An officer escorted them back inside the school, which plans to reschedule its demonstration for another day.


1:10 p.m.

More than 1,000 Nevada students - from Las Vegas to Reno and Lake Tahoe to Elko - walked out of their classes to mark the one-month anniversary of a school shooting in Florida and to call for lawmakers to act to curb gun violence.

One of the biggest protests Wednesday was at a middle school in Reno. The Reno Gazette Journal reports that all 700-plus students at Swope Middle School walked out of class at 10 a.m. and filled the back track field for a protest.

About 300 at Reno's Wooster High chanted "We want peace" as they marched several blocks to the U.S. Post Office to mail letters they wrote to their members of Congress.

North of Reno, students at North Valleys High School released 17 balloons on the football field and held a moment of silence lasting 17 seconds in memory of the 17 victims in the Feb. 14 Florida shooting.

Hundreds rallied in downtown Las Vegas and hundreds more walked out of class in Sparks, in Carson City, at Elko High School in rural northeast Nevada and around Lake Tahoe at South Lake Tahoe, California and Truckee, California.


12:50 p.m.

Students at one Las Vegas high school filled a football field and held a minute of silence for each of the 17 victims of the Feb. 14 shooting in Parkland, Florida, as their names were read aloud.

Clark High School senior Gabrielle Debelen told the Las Vegas Sun that students taking part in the Wednesday walkouts want their voices heard.

Debelen and school Principal Jill Pendleton say the walkout was not politically motivated but rather an opportunity for students to advocate for school safety.

The Clark County School District issued a statement Monday calling events pre-approved by administrators an appropriate way for students to express themselves.

The district is among the largest in the nation.

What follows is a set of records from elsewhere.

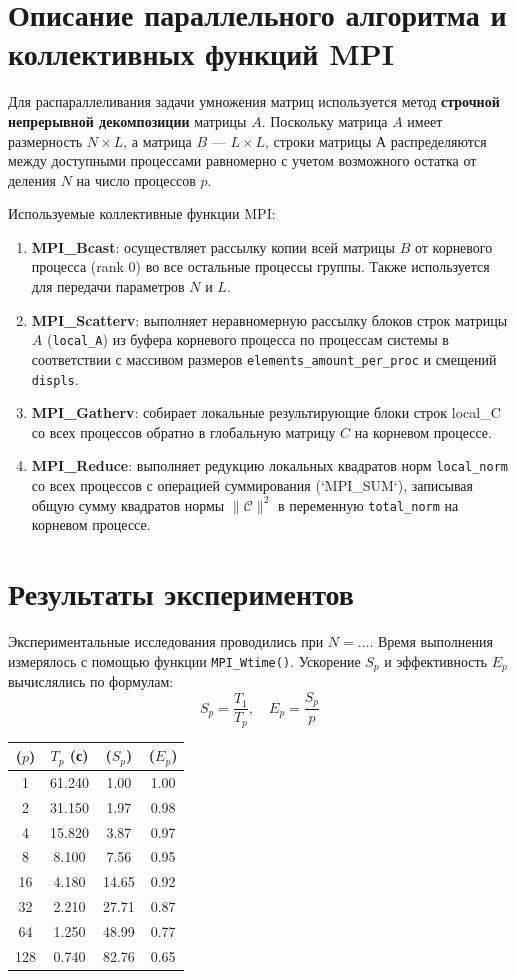 	\section{Описание параллельного алгоритма и коллективных функций MPI}
	Для распараллеливания задачи умножения матриц используется метод \textbf{строчной непрерывной декомпозиции} матрицы $A$. Поскольку матрица $A$ имеет размерность $N \times L$, а матрица $B$ — $L \times L$, строки матрицы $А$ распределяются между доступными процессами равномерно с учетом возможного остатка от деления $N$ на число процессов $p$.
	
	Используемые коллективные функции MPI:
	\begin{enumerate}
		\item \textbf{MPI\_Bcast}: осуществляет рассылку копии всей матрицы $B$ от корневого процесса (rank 0) во все остальные процессы группы. Также используется для передачи параметров $N$ и $L$.
		\item \textbf{MPI\_Scatterv}: выполняет неравномерную рассылку блоков строк матрицы $A$ (\texttt{local\_A}) из буфера корневого процесса по процессам системы в соответствии с массивом размеров \texttt{elements\_amount\_per\_proc} и смещений \texttt{displs}.
		\item \textbf{MPI\_Gatherv}: собирает локальные результирующие блоки строк local\_C со всех процессов обратно в глобальную матрицу $C$ на корневом процессе.
		\item \textbf{MPI\_Reduce}: выполняет редукцию локальных квадратов норм \texttt{local\_norm} со всех процессов с операцией суммирования (`MPI\_SUM`), записывая общую сумму квадратов нормы $\|\mathcal{C}\|^2$ в переменную \texttt{total\_norm} на корневом процессе.
	\end{enumerate}
	
	\section{Результаты экспериментов}
	
	Экспериментальные исследования проводились при $N = \dots$. Время выполнения измерялось с помощью функции \texttt{MPI\_Wtime()}. Ускорение $S_p$ и эффективность $E_p$ вычислялись по формулам:
	\[ S_p = \frac{T_1}{T_p}, \quad E_p = \frac{S_p}{p} \]
	
	
	\begin{center}
		\begin{tabular}{c|c|c|c}
			\toprule
			($p$) & $T_p$ (с) & ($S_p$) & ($E_p$) \\
			\midrule
			1   & 61.240 & 1.00  & 1.00 \\
			2   & 31.150 & 1.97  & 0.98 \\
			4   & 15.820 & 3.87  & 0.97 \\
			8   & 8.100  & 7.56  & 0.95 \\
			16  & 4.180  & 14.65 & 0.92 \\
			32  & 2.210  & 27.71 & 0.87 \\
			64  & 1.250  & 48.99 & 0.77 \\
			128 & 0.740  & 82.76 & 0.65 \\
			\bottomrule
		\end{tabular}
	\end{center}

It covers a county almost the size of New Jersey, with more than 350 campuses, 320,000 students and about 18,000 teachers.


11:27 a.m.

Hundreds of students at one Reno, Nevada high school chanted, "We want peace," as they marched several blocks to a U.S. Post Office to deliver letters to their members of Congress demanding action to combat gun violence.

Wooster High senior Ann Snelgrove said they have to put pressure on politicians who refuse to do their job because they're paid off by the gun lobby.

She said in a speech outside the post office Wednesday that those who oppose expanded background checks are on the wrong side of history. She asked, "Can't you hear the children scream?"

Freshman Lily Crano carried a sign referencing the mass shooting in Florida that read, "They could have been us." She told an Associated Press reporter, "If they don't hear us now, they're deaf."


11:20 a.m.

Students at several Nevada high schools walked out of classes to mark the one-month anniversary of a shooting in Florida and to call for lawmakers to act to curb gun violence.

In Las Vegas, home to the deadliest mass shooting in modern U.S. history last October, more than 350 students rallied on the steps of the city's oldest high school with signs reading "Enough is Enough" and chants like "NRA, stay away."

Las Vegas Academy of the Arts junior Tanya Abarico says they want policies and reform, not thoughts and prayers.

Student body President Darian Fluker invoked shootings at Columbine High School in Colorado in 1999, at Sandy Hook Elementary School in Connecticut in 2012, and on Feb. 14 at Marjory Stoneman Douglas High School in Florida.

She called the walkouts a march for student lives.


8:45 a.m.

Students at several Nevada high schools plan to walk out of classes to mark the one-month anniversary of a shooting at a campus in Florida and call for lawmakers to act to curb gun violence.

In Las Vegas, plans for Wednesday demonstrations come a little more than six months after the deadliest mass shooting in modern U.S. history left 58 people dead on the Strip.

Organizers planned one of the largest events at the city's oldest high school, the downtown Las Vegas Academy of the Arts.

In Reno, students at a downtown high school are expected to march to a U.S. Post Office to mail letters calling for Nevada members of Congress to support gun control measures.

A demonstration and speeches also were planned at the University of Nevada, Las Vegas.